ABOUT THIS TASK:
Collect every line below that contains the word "princess".

RECORDS SHOWN:

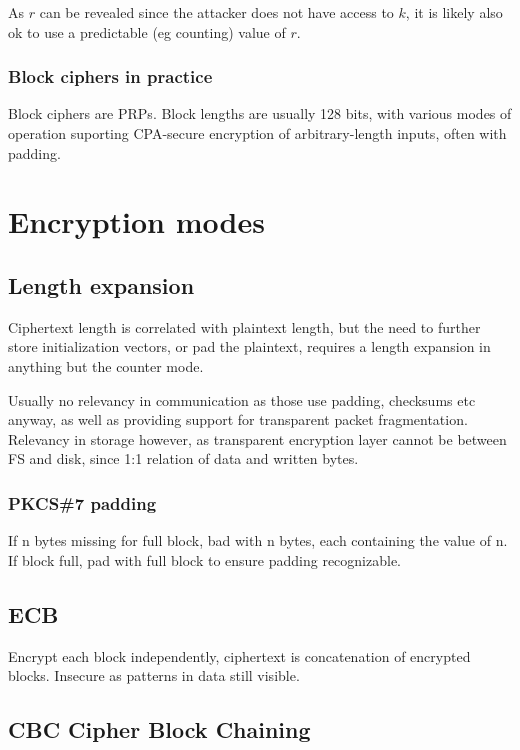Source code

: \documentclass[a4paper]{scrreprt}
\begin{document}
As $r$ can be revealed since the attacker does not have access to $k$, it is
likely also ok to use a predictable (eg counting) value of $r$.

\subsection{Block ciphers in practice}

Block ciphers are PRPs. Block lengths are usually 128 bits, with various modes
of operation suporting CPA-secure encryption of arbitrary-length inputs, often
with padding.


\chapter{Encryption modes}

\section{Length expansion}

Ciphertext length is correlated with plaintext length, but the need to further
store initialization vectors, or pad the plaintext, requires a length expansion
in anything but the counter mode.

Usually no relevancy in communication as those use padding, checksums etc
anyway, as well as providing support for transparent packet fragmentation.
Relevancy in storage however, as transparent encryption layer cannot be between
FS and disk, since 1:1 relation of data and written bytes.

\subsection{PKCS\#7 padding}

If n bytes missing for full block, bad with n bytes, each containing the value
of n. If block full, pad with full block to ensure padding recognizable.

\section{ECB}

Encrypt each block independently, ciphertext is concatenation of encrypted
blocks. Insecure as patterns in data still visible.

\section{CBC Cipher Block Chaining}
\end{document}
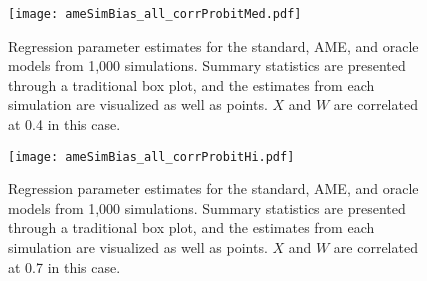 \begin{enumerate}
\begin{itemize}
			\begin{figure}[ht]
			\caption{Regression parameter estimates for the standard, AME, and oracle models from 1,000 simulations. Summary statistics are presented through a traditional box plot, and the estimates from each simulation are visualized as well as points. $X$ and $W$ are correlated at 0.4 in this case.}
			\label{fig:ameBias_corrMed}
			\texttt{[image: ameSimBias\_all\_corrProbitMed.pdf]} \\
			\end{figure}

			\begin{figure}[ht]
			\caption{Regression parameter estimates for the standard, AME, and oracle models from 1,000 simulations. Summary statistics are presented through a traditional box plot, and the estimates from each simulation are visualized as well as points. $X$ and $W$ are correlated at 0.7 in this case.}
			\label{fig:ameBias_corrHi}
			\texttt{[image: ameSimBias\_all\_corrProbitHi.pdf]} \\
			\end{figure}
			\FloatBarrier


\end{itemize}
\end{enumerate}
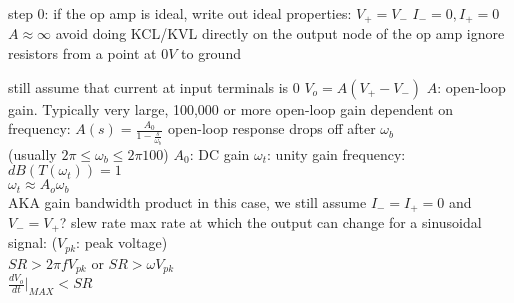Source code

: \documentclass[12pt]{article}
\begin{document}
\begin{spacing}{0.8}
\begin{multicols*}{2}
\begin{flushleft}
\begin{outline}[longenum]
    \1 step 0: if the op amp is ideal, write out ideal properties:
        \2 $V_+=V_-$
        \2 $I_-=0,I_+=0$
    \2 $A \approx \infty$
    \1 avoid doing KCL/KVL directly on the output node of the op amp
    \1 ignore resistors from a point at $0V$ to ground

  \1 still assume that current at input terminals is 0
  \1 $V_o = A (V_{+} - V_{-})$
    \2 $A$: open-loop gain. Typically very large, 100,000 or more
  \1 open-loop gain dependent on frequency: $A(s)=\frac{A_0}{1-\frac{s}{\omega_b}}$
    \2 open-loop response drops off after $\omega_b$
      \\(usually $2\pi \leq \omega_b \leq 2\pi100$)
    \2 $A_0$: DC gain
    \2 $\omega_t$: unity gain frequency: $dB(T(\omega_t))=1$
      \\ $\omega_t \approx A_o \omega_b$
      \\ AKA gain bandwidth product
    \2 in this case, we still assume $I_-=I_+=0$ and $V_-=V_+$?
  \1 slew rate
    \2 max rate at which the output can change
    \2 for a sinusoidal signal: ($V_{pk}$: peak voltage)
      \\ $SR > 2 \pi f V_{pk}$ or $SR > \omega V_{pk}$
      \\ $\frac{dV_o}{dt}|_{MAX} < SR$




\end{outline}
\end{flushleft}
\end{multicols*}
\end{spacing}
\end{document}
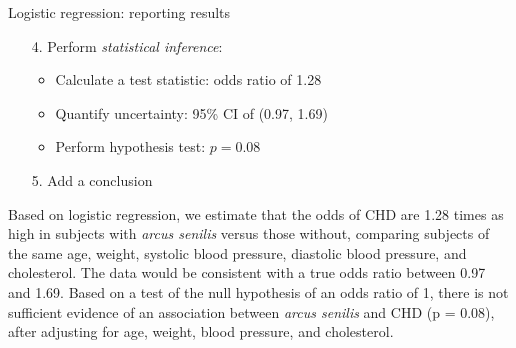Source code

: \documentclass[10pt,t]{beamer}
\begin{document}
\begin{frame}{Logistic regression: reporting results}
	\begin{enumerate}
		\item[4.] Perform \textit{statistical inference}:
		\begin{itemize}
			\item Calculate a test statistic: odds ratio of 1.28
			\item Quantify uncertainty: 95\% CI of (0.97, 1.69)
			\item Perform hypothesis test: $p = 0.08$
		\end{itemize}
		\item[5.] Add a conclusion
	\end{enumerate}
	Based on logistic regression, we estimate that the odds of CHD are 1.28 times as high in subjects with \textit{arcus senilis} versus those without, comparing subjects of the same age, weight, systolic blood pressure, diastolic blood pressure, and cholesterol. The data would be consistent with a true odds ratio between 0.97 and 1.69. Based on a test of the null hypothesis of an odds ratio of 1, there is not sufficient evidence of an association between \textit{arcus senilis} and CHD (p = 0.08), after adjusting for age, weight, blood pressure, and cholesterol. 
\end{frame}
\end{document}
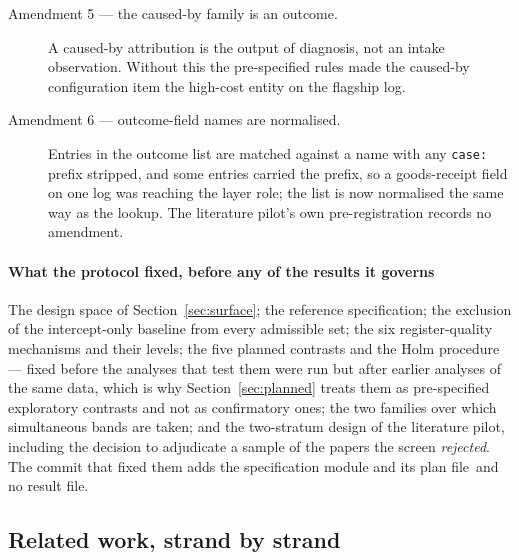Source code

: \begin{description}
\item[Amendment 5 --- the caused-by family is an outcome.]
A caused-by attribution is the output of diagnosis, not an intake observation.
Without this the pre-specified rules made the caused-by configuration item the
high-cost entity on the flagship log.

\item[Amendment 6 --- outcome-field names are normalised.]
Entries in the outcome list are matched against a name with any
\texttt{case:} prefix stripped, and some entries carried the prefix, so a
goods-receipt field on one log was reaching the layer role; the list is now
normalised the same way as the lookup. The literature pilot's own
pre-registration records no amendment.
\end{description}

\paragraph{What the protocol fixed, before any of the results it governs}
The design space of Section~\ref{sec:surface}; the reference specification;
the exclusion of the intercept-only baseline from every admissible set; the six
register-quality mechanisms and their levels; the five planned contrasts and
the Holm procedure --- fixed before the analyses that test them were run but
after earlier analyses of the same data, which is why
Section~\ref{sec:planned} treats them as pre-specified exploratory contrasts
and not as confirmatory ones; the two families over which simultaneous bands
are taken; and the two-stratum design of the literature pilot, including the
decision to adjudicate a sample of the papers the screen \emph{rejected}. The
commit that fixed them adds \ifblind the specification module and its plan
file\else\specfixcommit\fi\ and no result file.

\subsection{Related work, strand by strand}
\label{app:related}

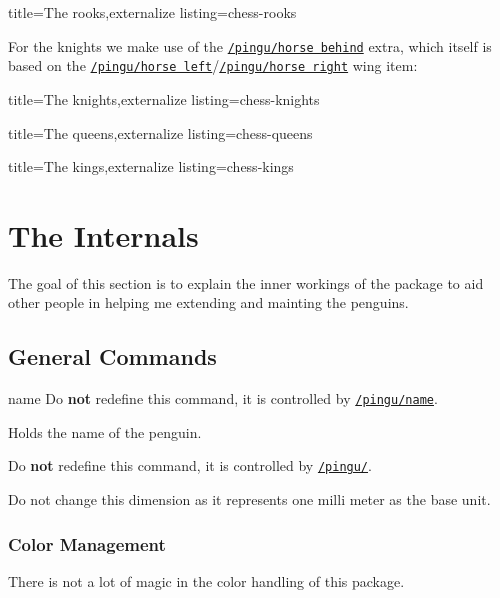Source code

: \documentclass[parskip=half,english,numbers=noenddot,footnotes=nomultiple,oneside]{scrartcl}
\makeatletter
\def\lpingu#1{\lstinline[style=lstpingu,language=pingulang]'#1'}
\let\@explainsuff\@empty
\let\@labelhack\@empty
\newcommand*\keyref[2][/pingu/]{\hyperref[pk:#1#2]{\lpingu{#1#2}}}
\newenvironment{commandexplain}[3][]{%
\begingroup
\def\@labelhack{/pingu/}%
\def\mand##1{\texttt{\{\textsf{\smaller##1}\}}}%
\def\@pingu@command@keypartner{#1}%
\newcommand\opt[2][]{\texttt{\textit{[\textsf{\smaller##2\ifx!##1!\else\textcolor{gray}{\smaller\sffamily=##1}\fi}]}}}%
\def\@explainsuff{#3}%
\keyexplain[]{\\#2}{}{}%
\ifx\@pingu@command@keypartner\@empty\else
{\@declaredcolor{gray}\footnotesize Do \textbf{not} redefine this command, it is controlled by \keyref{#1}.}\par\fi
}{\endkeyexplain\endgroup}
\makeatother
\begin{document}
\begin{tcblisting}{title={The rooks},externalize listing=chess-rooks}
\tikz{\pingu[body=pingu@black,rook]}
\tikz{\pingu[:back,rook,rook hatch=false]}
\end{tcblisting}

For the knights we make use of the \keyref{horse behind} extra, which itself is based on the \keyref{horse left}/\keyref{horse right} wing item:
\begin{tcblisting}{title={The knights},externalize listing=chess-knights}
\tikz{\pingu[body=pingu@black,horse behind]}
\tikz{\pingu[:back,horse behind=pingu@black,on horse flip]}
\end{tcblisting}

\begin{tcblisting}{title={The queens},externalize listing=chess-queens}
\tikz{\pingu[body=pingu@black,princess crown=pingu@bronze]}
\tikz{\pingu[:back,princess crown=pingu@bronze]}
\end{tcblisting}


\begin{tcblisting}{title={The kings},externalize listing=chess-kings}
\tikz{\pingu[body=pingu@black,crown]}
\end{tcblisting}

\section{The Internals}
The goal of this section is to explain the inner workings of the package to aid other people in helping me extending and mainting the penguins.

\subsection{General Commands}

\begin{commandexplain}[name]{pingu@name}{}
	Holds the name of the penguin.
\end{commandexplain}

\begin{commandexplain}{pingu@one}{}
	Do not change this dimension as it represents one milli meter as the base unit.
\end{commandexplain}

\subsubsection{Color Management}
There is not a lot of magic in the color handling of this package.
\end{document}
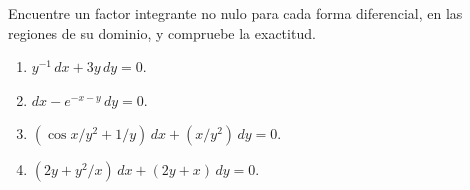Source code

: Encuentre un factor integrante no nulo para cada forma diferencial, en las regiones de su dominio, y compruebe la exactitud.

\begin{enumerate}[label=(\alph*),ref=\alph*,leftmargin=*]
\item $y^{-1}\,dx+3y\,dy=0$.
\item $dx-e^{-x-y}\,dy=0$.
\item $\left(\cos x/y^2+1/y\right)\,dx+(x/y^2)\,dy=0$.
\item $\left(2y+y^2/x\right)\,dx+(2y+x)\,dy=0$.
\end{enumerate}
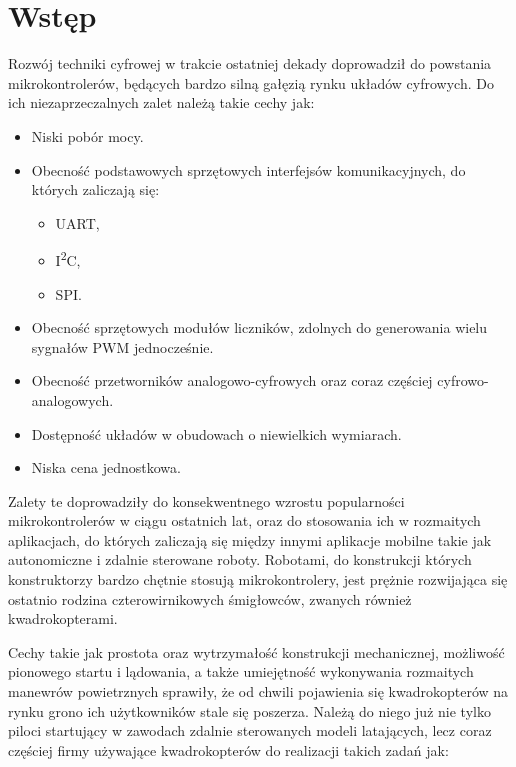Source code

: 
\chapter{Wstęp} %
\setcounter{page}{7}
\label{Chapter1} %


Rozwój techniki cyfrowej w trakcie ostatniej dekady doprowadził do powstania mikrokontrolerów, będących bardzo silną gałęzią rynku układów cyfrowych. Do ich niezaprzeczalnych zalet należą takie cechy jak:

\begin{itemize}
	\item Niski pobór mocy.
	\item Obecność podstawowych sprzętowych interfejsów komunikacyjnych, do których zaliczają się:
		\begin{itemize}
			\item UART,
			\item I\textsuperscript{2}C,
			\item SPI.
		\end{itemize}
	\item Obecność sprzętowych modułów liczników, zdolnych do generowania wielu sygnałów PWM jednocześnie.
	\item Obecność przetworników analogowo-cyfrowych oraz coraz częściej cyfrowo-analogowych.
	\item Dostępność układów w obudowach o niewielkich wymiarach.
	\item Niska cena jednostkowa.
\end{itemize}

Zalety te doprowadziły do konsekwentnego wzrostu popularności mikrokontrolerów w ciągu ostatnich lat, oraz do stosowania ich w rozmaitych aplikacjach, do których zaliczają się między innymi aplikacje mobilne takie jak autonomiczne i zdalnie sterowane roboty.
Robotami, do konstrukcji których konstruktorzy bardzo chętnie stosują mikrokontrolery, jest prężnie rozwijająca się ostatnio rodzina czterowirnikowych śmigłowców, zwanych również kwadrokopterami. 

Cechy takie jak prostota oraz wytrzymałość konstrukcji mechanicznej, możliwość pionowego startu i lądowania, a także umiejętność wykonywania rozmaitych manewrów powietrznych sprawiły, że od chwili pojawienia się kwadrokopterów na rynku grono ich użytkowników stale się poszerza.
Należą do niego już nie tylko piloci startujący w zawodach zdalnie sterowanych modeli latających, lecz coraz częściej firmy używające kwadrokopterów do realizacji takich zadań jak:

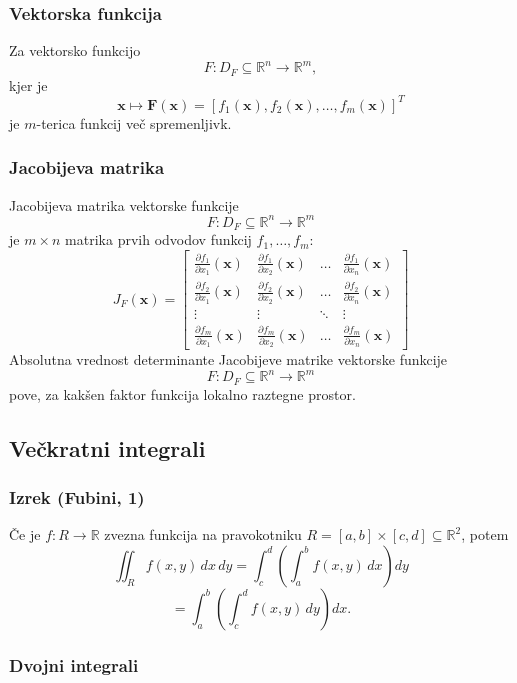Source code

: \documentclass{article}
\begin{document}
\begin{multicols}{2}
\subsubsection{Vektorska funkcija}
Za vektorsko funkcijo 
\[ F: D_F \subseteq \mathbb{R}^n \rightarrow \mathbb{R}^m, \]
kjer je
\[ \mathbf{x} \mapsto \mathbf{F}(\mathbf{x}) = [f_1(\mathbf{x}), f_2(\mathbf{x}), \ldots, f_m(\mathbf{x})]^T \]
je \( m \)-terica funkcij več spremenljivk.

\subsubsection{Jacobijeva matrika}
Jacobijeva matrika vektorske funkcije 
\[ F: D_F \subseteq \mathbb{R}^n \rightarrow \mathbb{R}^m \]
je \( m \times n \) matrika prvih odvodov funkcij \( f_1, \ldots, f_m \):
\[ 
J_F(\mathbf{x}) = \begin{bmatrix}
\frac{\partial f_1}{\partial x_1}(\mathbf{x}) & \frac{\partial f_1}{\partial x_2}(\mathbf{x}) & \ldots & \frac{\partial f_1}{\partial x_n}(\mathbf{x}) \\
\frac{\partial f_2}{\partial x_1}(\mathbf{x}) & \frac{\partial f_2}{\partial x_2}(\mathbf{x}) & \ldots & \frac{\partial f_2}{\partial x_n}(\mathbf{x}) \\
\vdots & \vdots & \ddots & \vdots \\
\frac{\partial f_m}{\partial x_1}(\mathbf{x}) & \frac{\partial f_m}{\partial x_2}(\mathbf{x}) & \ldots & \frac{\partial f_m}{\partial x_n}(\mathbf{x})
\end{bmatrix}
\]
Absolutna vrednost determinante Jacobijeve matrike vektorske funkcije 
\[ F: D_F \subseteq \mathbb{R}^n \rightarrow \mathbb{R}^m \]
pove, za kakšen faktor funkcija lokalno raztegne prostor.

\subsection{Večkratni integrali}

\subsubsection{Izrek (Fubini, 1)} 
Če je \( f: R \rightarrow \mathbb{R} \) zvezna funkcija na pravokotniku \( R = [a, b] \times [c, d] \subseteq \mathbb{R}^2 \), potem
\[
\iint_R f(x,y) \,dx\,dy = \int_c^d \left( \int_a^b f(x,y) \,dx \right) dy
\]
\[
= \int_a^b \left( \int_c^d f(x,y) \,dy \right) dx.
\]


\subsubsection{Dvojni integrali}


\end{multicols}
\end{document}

WRITTEN RESPONSE:
\tikz{\pingu[body=pingu@black,princess crown=pingu@bronze]}
\tikz{\pingu[:back,princess crown=pingu@bronze]}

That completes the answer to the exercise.